WHAT NEEDS TO BE DONE
After locating the line with "- 0.47.2: Cursor" in the data that follows, return it and every later line exactly, up to and including the line with "- 0.47.11: Release".

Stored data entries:
# # # #

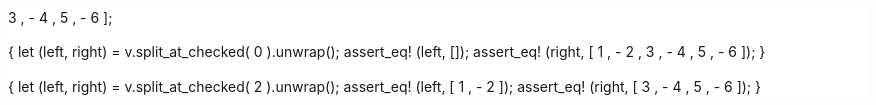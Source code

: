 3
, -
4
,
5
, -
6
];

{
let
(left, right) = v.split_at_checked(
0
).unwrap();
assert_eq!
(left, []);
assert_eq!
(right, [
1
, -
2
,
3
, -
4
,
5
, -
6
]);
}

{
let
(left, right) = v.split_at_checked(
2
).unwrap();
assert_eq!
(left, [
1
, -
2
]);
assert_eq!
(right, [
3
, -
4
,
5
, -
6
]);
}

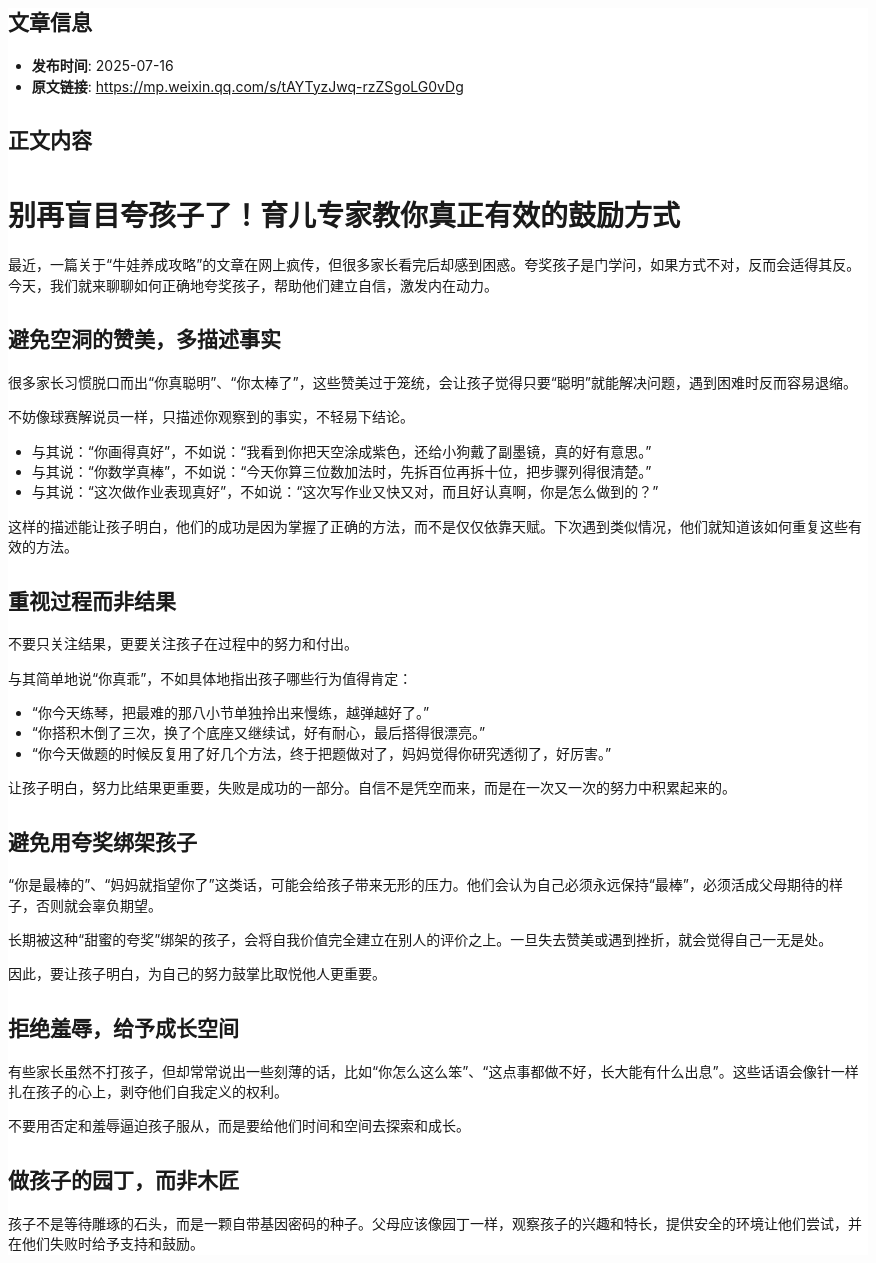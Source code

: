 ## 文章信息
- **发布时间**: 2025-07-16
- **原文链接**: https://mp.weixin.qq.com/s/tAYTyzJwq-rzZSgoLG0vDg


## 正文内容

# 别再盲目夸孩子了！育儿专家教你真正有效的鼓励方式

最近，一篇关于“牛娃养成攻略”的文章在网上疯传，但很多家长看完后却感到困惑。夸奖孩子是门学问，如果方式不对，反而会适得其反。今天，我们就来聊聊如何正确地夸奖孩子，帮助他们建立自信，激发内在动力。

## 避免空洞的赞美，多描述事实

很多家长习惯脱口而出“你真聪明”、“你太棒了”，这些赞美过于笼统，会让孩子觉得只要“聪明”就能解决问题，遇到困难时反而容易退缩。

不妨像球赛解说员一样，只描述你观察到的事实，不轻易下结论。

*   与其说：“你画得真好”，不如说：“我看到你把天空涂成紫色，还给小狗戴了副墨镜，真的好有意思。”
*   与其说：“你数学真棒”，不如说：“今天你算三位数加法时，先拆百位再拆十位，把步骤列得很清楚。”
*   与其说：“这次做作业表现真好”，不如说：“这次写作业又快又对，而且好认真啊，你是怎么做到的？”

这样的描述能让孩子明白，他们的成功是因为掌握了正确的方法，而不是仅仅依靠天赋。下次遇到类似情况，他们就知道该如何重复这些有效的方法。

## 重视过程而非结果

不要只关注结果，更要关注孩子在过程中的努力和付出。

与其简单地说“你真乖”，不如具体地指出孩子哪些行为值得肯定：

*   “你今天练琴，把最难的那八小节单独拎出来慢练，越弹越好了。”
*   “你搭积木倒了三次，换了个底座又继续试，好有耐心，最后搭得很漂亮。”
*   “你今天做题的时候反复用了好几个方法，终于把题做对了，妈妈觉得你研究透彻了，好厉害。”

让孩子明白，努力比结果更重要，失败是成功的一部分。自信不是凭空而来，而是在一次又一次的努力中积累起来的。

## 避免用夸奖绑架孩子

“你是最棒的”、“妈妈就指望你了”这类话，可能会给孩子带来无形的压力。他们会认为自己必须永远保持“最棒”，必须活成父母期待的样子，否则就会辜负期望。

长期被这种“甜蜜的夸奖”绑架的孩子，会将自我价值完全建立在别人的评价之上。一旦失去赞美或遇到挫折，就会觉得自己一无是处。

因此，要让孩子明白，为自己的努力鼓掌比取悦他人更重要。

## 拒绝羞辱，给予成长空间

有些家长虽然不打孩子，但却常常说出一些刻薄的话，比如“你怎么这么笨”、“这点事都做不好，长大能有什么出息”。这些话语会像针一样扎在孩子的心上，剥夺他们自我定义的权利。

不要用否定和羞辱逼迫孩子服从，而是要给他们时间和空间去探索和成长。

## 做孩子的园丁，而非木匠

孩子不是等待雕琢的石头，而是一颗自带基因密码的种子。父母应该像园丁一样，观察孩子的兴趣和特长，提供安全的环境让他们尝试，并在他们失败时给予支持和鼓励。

# # # #

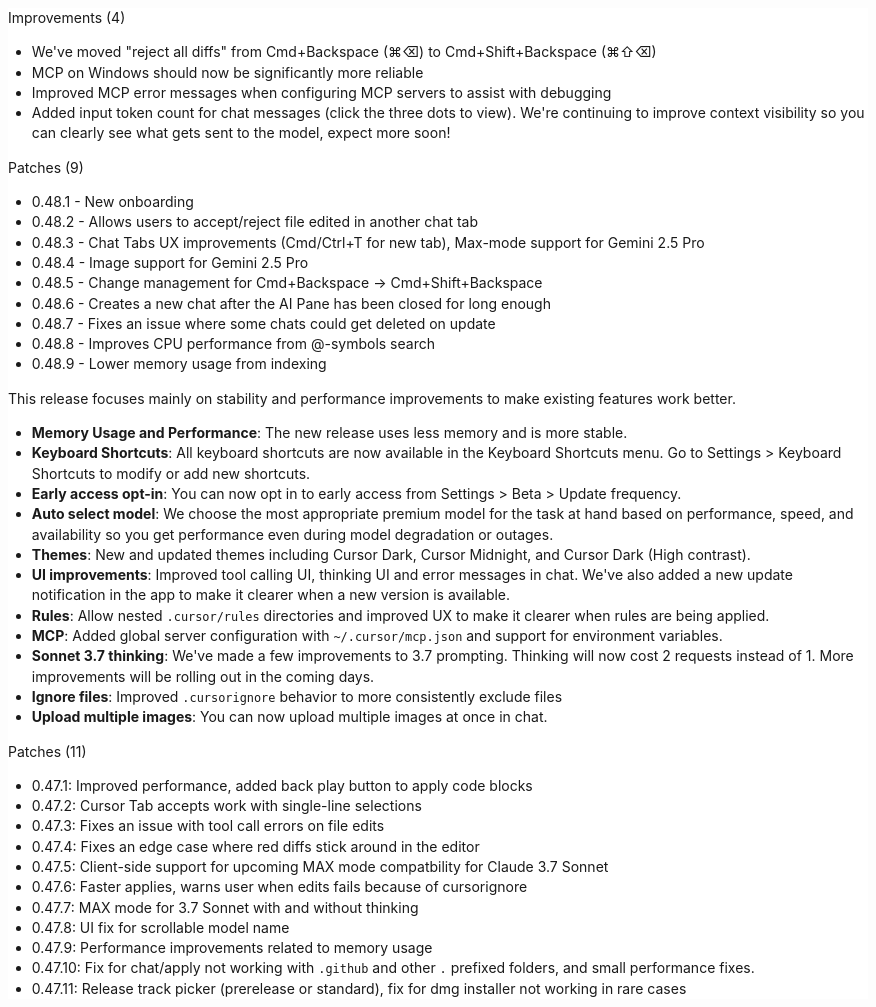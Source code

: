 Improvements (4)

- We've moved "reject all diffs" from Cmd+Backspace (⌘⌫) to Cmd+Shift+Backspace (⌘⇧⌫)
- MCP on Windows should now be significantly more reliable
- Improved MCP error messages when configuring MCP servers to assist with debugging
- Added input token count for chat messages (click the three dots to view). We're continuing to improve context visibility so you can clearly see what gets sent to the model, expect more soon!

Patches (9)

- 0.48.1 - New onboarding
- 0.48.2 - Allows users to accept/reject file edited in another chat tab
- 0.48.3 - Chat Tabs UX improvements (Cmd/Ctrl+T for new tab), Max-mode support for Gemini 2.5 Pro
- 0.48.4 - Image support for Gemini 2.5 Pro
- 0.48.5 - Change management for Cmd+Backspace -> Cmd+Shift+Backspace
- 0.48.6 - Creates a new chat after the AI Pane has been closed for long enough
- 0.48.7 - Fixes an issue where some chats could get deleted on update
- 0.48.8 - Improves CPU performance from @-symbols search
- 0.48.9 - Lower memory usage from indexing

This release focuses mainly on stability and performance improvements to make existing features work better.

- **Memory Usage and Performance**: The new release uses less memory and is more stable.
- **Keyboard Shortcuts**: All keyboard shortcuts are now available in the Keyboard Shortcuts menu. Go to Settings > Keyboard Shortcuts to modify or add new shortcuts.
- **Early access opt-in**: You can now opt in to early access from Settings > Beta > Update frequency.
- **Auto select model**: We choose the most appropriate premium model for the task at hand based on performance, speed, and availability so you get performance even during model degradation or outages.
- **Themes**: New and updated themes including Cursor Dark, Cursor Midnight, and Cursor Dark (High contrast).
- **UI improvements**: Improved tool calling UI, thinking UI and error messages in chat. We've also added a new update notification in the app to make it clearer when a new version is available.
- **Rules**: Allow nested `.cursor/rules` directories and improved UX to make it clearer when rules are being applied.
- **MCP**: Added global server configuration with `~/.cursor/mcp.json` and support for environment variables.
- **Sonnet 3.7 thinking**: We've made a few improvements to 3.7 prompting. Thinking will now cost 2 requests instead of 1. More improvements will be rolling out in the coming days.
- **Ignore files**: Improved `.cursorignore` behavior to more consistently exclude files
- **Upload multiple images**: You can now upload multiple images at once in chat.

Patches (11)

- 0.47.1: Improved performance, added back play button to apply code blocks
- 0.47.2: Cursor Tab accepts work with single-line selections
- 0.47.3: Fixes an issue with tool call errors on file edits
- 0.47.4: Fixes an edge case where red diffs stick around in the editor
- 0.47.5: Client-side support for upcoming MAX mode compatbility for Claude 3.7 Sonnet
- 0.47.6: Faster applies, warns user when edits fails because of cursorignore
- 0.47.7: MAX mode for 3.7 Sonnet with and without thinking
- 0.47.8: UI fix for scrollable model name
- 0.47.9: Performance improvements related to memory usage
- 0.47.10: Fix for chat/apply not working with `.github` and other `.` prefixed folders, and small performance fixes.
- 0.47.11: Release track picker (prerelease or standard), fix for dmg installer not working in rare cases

# # # #

SOLUTION TO THIS TASK
- 0.47.2: Cursor Tab accepts work with single-line selections
- 0.47.3: Fixes an issue with tool call errors on file edits
- 0.47.4: Fixes an edge case where red diffs stick around in the editor
- 0.47.5: Client-side support for upcoming MAX mode compatbility for Claude 3.7 Sonnet
- 0.47.6: Faster applies, warns user when edits fails because of cursorignore
- 0.47.7: MAX mode for 3.7 Sonnet with and without thinking
- 0.47.8: UI fix for scrollable model name
- 0.47.9: Performance improvements related to memory usage
- 0.47.10: Fix for chat/apply not working with `.github` and other `.` prefixed folders, and small performance fixes.
- 0.47.11: Release track picker (prerelease or standard), fix for dmg installer not working in rare cases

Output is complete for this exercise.